━━━ MATERIAL FOR THIS EXERCISE

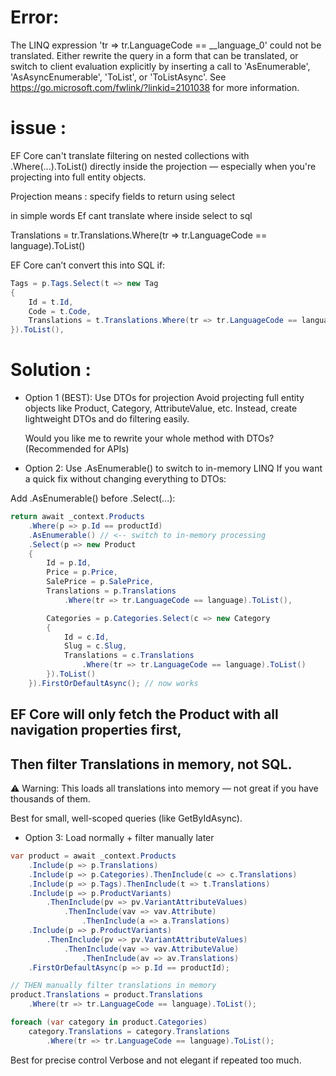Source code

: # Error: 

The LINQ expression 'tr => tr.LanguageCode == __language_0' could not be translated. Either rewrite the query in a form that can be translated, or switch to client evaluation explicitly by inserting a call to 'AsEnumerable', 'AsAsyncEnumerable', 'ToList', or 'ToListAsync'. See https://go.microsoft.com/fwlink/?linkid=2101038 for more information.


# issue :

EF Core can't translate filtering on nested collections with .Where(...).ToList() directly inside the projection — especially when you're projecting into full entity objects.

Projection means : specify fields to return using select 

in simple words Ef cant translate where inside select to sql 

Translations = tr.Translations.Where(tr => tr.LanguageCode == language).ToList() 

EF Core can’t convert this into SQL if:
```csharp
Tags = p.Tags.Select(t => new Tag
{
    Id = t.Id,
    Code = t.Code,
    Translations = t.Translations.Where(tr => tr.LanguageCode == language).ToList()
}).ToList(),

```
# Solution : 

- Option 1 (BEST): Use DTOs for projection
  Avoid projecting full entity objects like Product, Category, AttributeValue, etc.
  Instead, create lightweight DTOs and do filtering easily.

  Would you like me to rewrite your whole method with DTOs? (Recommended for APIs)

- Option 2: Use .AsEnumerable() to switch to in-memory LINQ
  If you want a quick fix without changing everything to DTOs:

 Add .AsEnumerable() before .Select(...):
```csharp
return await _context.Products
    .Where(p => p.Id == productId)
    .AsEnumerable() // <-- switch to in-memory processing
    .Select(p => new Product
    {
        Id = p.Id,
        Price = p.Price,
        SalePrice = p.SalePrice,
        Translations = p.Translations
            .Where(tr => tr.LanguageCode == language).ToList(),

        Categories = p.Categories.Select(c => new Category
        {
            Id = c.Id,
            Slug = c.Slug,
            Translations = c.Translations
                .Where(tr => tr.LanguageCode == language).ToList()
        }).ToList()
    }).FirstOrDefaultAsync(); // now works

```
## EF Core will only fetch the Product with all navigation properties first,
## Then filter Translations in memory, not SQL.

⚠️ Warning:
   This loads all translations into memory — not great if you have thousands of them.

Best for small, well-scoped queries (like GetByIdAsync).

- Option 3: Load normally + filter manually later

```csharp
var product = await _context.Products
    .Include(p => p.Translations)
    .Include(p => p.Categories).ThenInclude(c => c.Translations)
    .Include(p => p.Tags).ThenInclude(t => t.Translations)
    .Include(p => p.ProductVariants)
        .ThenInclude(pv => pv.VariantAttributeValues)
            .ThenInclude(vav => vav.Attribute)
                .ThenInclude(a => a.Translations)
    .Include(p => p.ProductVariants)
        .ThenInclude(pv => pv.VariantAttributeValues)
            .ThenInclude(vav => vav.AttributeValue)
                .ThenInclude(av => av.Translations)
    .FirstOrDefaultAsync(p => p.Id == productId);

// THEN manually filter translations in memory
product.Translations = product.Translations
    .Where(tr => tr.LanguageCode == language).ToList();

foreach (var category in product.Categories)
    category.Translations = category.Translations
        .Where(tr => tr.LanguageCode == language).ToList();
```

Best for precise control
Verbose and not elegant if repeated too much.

━━━━━━

DESCRIPTION OF THE TASK: When a line among the entries contains "LanguageCode", pull that line out.

SOLUTION FOR THIS PROBLEM:
The LINQ expression 'tr => tr.LanguageCode == __language_0' could not be translated. Either rewrite the query in a form that can be translated, or switch to client evaluation explicitly by inserting a call to 'AsEnumerable', 'AsAsyncEnumerable', 'ToList', or 'ToListAsync'. See https://go.microsoft.com/fwlink/?linkid=2101038 for more information.
Translations = tr.Translations.Where(tr => tr.LanguageCode == language).ToList() 
    Translations = t.Translations.Where(tr => tr.LanguageCode == language).ToList()
            .Where(tr => tr.LanguageCode == language).ToList(),
                .Where(tr => tr.LanguageCode == language).ToList()
    .Where(tr => tr.LanguageCode == language).ToList();
        .Where(tr => tr.LanguageCode == language).ToList();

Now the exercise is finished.